Sur le financement de la campagne électorale de M. Balladur, l’enquête a fait apparaître le versement d’importantes sommes en espèces sur son compte de campagne. Ainsi, 15 millions de francs ont été versés, la majeure partie en grosses coupures (500 francs), alors que les meetings ne rapportaient que des petites coupures (10 à 20 francs).
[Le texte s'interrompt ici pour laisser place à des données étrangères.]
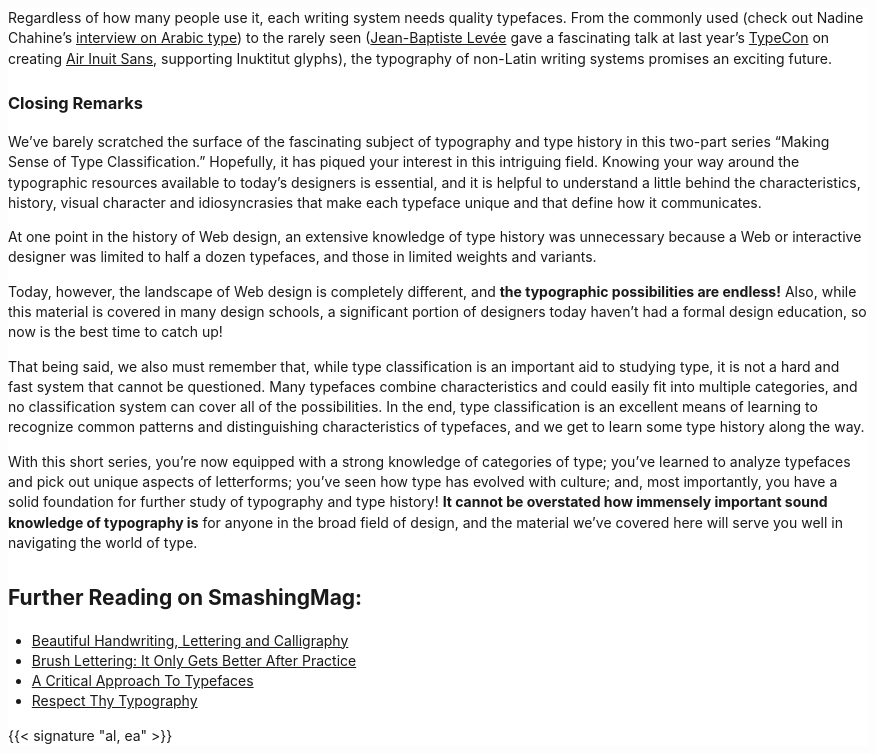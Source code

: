 Regardless of how many people use it, each writing system needs quality typefaces. From the commonly used (check out Nadine Chahine’s <a href="https://www.smashingmagazine.com/2013/04/26/arabic-type-design-interview-nadine-chahine/">interview on Arabic type</a>) to the rarely seen (<a href="https://www.jblt.co/v2/#">Jean-Baptiste Levée</a> gave a fascinating talk at last year’s <a href="https://typecon.com">TypeCon</a> on creating <a href="https://www.jblt.co/v2/en/jbl/page/projects/industry-technology/air-inuit-sans65">Air Inuit Sans</a>, supporting Inuktitut glyphs), the typography of non-Latin writing systems promises an exciting future.

### Closing Remarks

We’ve barely scratched the surface of the fascinating subject of typography and type history in this two-part series “Making Sense of Type Classification.” Hopefully, it has piqued your interest in this intriguing field. Knowing your way around the typographic resources available to today’s designers is essential, and it is helpful to understand a little behind the characteristics, history, visual character and idiosyncrasies that make each typeface unique and that define how it communicates.

At one point in the history of Web design, an extensive knowledge of type history was unnecessary because a Web or interactive designer was limited to half a dozen typefaces, and those in limited weights and variants.

Today, however, the landscape of Web design is completely different, and **the typographic possibilities are endless!** Also, while this material is covered in many design schools, a significant portion of designers today haven’t had a formal design education, so now is the best time to catch up!

That being said, we also must remember that, while type classification is an important aid to studying type, it is not a hard and fast system that cannot be questioned. Many typefaces combine characteristics and could easily fit into multiple categories, and no classification system can cover all of the possibilities. In the end, type classification is an excellent means of learning to recognize common patterns and distinguishing characteristics of typefaces, and we get to learn some type history along the way.

With this short series, you’re now equipped with a strong knowledge of categories of type; you’ve learned to analyze typefaces and pick out unique aspects of letterforms; you’ve seen how type has evolved with culture; and, most importantly, you have a solid foundation for further study of typography and type history! **It cannot be overstated how immensely important sound knowledge of typography is** for anyone in the broad field of design, and the material we’ve covered here will serve you well in navigating the world of type.

## <span class="rh">Further Reading</span> on SmashingMag:

*   [Beautiful Handwriting, Lettering and Calligraphy](https://www.smashingmagazine.com/2008/04/beautiful-handwriting-lettering-and-calligraphy/)
*   [Brush Lettering: It Only Gets Better After Practice](https://www.smashingmagazine.com/2016/11/brush-lettering-it-only-gets-better-after-practice-part-1/)
*   [A Critical Approach To Typefaces](https://www.smashingmagazine.com/2013/02/a-critical-approach-to-typefaces/)
*   [Respect Thy Typography](https://www.smashingmagazine.com/2012/03/respect-thy-typography/)

{{< signature "al, ea" >}}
En outre, 5,2 ou 5,3 millions de francs avaient été remis en espèce à Olivier Michaud, responsable de la société de sécurité des meeting. Deux témoins ont aussi évoqué la présence d’un coffre-fort dans le bureau de M. Bazire au siège de la campagne de l’ancien Premier ministre.

Pour expliquer la présence de ces fortes sommes d’argent liquide, M. Balladur a indiqué, à plusieurs reprises, qu’elles provenaient de la vente de gadgets (T-shirt, etc.) durant les meetings. Une explication également donnée au Conseil constitutionnel, chargé de valider les comptes de campagnes, par Francis Lamy, mandataire de M. Balladur.